Nachdem der Verfasser dieser Zeilen einen neuen Vertrag mit seiner Bank über die online-Nutzung seiner Konten unterschrieben hat, fragt er den Berater: „Und können Sie ausschließen, dass diese Daten an die USA weitergeleitet werden?“ – „Nein, das kann ich nicht.“ Ich könnte ja, muss ich mir hinzudenken, mit diesen Konten allerlei Geldwäsche betreiben und mit dem gewaschenen Geld terroristische Aktionen unterstützen. Das könnte ich natürlich. Mein Leben würde dadurch eine neue Wendung nehmen.

Der Bundespräsident ist glücklich über die genaue Überwachung aller Menschen. Es erhöhe sein Gefühl für Sicherheit, hat er gesagt. Aber natürlich soll alles nach gesetzlichen Regeln ablaufen. Um wessen Gesetze geht es dabei? Haben unsere Parlamente die rechtlichen Grundlagen dafür geschaffen, dass die Amerikaner (und die Briten und?) unsere elektronische Kommunikation nach Verdächtigem durchstöbern? Wenn ja, dann habe ich nicht aufgepasst.

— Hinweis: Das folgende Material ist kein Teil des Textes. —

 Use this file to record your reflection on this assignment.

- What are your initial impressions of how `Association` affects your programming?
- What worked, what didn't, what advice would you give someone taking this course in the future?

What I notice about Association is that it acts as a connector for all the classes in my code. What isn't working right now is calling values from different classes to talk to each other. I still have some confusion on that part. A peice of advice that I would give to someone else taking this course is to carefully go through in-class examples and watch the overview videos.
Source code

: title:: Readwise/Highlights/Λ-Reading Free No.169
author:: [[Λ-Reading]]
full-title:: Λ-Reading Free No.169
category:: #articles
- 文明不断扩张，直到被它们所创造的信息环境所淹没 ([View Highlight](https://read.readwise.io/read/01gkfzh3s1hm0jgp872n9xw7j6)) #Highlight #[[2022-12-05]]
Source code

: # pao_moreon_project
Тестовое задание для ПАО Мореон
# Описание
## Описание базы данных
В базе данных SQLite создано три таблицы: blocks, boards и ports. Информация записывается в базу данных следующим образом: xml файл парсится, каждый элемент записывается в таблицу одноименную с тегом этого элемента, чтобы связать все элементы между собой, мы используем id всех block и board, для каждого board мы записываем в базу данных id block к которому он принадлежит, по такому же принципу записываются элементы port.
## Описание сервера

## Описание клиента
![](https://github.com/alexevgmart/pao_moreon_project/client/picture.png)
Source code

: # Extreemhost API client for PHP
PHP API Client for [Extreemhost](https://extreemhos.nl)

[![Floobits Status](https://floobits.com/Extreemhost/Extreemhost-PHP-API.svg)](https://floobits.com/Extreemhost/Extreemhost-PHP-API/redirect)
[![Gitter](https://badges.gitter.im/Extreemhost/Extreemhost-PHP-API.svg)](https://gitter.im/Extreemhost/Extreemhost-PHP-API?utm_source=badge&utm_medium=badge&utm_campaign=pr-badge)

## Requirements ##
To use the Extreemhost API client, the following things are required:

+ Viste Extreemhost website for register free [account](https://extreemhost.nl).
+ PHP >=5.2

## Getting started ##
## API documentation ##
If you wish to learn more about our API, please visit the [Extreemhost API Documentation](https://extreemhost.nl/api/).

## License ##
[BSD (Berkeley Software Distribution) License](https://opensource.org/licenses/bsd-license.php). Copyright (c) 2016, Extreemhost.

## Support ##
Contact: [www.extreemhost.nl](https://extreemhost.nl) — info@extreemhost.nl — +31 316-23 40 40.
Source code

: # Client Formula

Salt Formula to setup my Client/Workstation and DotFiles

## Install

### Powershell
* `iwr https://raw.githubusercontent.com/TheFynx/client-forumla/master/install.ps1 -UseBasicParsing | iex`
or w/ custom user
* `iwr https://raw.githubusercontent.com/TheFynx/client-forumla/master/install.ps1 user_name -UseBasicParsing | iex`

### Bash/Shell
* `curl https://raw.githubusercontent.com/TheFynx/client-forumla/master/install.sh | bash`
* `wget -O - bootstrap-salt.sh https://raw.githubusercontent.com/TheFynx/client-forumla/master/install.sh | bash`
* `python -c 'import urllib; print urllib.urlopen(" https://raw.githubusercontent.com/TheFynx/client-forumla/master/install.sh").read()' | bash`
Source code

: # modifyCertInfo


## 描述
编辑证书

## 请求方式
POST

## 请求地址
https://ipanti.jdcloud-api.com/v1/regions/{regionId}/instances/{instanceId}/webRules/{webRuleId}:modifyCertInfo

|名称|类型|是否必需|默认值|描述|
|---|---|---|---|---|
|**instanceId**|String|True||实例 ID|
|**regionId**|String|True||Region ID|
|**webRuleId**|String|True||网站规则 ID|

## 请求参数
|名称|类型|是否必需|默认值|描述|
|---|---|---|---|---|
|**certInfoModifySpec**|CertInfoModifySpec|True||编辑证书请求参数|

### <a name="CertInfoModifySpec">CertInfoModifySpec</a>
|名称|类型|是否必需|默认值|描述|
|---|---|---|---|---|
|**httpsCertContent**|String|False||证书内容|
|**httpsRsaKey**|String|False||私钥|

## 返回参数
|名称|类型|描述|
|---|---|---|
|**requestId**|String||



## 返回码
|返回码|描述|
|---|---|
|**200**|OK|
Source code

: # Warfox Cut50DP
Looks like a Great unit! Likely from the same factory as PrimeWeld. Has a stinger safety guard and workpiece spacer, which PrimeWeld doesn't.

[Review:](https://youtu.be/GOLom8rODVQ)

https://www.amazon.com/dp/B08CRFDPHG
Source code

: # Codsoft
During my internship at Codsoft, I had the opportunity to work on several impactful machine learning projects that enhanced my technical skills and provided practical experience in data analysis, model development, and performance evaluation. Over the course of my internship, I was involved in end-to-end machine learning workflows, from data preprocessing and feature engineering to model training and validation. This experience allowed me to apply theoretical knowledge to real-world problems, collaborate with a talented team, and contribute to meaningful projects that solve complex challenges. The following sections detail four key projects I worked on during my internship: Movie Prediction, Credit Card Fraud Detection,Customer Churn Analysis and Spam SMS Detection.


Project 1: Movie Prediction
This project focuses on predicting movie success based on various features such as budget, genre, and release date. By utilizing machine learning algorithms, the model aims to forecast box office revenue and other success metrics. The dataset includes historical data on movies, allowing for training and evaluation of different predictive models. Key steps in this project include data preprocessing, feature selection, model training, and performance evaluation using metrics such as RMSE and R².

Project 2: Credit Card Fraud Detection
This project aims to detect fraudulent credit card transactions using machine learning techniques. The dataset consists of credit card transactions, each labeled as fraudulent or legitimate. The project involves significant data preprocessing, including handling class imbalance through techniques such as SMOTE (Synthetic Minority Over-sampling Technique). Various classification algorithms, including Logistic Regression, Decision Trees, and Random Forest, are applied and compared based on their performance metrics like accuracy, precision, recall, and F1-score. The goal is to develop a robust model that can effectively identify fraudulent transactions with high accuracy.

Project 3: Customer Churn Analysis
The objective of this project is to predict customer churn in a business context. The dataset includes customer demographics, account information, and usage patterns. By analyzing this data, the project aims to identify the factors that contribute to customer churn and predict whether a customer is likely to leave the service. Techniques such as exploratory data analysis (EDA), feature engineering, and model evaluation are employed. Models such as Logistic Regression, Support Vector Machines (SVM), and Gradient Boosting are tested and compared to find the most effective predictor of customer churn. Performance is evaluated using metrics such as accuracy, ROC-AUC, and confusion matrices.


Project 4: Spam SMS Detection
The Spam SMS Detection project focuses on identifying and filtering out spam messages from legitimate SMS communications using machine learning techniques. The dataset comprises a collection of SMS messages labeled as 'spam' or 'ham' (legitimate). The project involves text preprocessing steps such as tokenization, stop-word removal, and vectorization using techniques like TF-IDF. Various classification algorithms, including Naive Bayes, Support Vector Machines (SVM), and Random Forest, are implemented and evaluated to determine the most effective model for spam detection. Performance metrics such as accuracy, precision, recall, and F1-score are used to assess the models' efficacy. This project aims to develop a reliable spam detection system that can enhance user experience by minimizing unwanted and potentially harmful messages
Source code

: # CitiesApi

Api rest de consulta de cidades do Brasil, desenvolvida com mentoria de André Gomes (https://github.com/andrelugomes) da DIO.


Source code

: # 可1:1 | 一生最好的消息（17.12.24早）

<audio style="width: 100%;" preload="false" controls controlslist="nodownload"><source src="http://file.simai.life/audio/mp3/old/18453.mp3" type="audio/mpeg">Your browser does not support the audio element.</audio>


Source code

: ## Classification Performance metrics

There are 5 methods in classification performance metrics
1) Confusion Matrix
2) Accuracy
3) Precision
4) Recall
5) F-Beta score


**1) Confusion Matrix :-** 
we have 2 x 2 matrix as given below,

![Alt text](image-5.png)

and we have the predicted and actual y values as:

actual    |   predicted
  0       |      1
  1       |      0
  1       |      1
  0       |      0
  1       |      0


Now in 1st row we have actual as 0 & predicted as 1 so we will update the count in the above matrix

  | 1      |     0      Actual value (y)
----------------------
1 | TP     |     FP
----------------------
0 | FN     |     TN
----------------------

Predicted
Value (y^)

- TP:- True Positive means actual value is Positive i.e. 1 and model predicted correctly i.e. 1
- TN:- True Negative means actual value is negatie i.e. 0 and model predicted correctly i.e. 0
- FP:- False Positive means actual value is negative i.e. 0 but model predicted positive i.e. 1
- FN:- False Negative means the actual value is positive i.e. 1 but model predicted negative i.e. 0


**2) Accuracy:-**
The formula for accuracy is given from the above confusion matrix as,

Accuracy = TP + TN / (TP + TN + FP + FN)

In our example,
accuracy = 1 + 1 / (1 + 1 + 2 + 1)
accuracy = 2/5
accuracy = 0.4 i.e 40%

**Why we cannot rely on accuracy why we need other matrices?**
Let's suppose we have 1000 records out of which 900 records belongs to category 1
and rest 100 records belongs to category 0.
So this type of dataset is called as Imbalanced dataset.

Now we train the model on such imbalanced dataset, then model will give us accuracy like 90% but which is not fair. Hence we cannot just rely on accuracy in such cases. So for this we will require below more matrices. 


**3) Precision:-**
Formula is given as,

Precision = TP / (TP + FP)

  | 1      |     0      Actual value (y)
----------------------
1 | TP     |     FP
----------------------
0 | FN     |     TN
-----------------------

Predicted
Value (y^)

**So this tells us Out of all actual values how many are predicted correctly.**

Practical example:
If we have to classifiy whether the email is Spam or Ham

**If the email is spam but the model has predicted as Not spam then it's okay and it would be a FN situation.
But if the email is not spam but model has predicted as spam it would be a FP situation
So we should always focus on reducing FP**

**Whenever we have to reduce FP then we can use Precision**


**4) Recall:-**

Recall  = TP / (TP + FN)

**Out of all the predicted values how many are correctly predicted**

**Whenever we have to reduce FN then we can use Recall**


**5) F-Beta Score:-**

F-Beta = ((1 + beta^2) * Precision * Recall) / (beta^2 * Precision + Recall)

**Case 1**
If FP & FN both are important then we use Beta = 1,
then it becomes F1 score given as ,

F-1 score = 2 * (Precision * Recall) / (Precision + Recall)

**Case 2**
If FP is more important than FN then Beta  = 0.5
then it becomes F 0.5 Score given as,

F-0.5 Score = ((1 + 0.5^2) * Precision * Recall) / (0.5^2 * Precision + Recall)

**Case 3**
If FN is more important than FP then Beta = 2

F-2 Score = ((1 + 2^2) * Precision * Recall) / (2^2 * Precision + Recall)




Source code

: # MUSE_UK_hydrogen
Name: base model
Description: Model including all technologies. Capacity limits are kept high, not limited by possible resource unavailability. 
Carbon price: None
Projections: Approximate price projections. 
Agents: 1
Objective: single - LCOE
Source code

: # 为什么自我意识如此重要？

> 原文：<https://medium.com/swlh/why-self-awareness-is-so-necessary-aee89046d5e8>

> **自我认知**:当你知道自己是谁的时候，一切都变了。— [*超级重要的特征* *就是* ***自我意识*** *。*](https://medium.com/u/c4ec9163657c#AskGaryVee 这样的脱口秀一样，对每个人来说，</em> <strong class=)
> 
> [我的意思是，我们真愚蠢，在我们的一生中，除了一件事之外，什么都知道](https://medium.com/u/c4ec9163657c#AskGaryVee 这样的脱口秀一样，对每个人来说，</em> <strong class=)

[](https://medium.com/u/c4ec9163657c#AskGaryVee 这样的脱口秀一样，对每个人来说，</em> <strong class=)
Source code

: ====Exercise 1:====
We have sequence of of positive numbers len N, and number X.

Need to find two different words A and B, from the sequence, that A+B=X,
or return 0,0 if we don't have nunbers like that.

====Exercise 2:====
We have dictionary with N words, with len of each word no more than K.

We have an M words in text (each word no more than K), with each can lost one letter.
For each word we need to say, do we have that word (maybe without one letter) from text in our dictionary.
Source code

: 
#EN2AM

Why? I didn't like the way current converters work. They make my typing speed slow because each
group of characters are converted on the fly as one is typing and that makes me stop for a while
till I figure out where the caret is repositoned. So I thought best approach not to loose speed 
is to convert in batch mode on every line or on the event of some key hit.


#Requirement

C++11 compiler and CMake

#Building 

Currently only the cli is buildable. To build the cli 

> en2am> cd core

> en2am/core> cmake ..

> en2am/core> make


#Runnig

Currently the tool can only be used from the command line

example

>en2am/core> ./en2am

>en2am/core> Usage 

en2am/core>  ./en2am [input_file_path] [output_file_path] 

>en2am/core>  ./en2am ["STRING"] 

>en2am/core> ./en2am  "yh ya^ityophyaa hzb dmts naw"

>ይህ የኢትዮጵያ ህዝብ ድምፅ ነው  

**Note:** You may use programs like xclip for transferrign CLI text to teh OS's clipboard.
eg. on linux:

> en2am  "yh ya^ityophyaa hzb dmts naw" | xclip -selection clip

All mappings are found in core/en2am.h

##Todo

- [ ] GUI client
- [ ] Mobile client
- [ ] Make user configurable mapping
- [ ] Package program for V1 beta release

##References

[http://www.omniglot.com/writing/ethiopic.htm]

An dieser Stelle möchte ich deutlich machen, dass auch ich kein Opfer des islamistischen Terrors werden will. Aber mein Gefühl für Sicherheit sinkt eher, wenn ich weiß, dass unsere Freunde in den USA digitale Akten über mich anlegen, dass 800000 Menschen Zutritt zu meinen kleinen Geheimnissen haben, dass sie wissen können, von wem ich Geld erhalte und wofür ich es ausgebe. Noch unsicherer macht es mich, für einen potenziellen Staatsfeind gehalten zu werden. Das, lieber Herr Gauck, sind keine guten Gefühle.